# YOUR OBJECTIVE
Check each line of the entries below for the word "range", and copy out the ones that have it.

[Rendered images with source text]
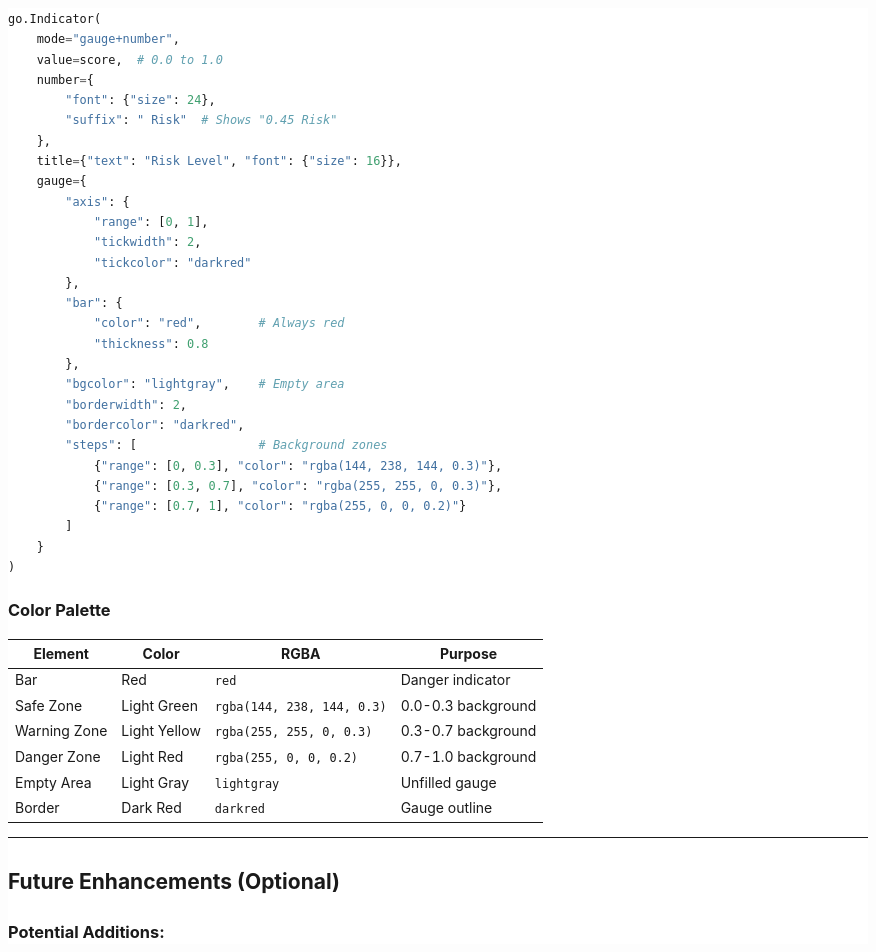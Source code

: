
 ```python
go.Indicator(
    mode="gauge+number",
    value=score,  # 0.0 to 1.0
    number={
        "font": {"size": 24},
        "suffix": " Risk"  # Shows "0.45 Risk"
    },
    title={"text": "Risk Level", "font": {"size": 16}},
    gauge={
        "axis": {
            "range": [0, 1],
            "tickwidth": 2,
            "tickcolor": "darkred"
        },
        "bar": {
            "color": "red",        # Always red
            "thickness": 0.8
        },
        "bgcolor": "lightgray",    # Empty area
        "borderwidth": 2,
        "bordercolor": "darkred",
        "steps": [                 # Background zones
            {"range": [0, 0.3], "color": "rgba(144, 238, 144, 0.3)"},
            {"range": [0.3, 0.7], "color": "rgba(255, 255, 0, 0.3)"},
            {"range": [0.7, 1], "color": "rgba(255, 0, 0, 0.2)"}
        ]
    }
)
```

### Color Palette

| Element | Color | RGBA | Purpose |
|---------|-------|------|---------|
| Bar | Red | `red` | Danger indicator |
| Safe Zone | Light Green | `rgba(144, 238, 144, 0.3)` | 0.0-0.3 background |
| Warning Zone | Light Yellow | `rgba(255, 255, 0, 0.3)` | 0.3-0.7 background |
| Danger Zone | Light Red | `rgba(255, 0, 0, 0.2)` | 0.7-1.0 background |
| Empty Area | Light Gray | `lightgray` | Unfilled gauge |
| Border | Dark Red | `darkred` | Gauge outline |

---

## Future Enhancements (Optional)

### Potential Additions:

# WRITTEN RESPONSE
            "range": [0, 1],
            {"range": [0, 0.3], "color": "rgba(144, 238, 144, 0.3)"},
            {"range": [0.3, 0.7], "color": "rgba(255, 255, 0, 0.3)"},
            {"range": [0.7, 1], "color": "rgba(255, 0, 0, 0.2)"}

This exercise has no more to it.